MATERIAL SUPPLIED:
---

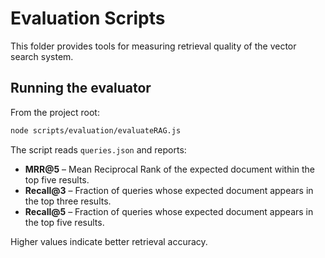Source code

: # Evaluation Scripts

This folder provides tools for measuring retrieval quality of the vector search system.

## Running the evaluator

From the project root:

```bash
node scripts/evaluation/evaluateRAG.js
```

The script reads `queries.json` and reports:

- **MRR@5** – Mean Reciprocal Rank of the expected document within the top five results.
- **Recall@3** – Fraction of queries whose expected document appears in the top three results.
- **Recall@5** – Fraction of queries whose expected document appears in the top five results.

Higher values indicate better retrieval accuracy.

---

ASSIGNMENT:
The whole of the data needs to be copied word for word, though not its pictures.

YOUR RESPONSE:
Source code

: # Evaluation Scripts

This folder provides tools for measuring retrieval quality of the vector search system.

## Running the evaluator

From the project root:

```bash
node scripts/evaluation/evaluateRAG.js
```

The script reads `queries.json` and reports:

- **MRR@5** – Mean Reciprocal Rank of the expected document within the top five results.
- **Recall@3** – Fraction of queries whose expected document appears in the top three results.
- **Recall@5** – Fraction of queries whose expected document appears in the top five results.

Higher values indicate better retrieval accuracy.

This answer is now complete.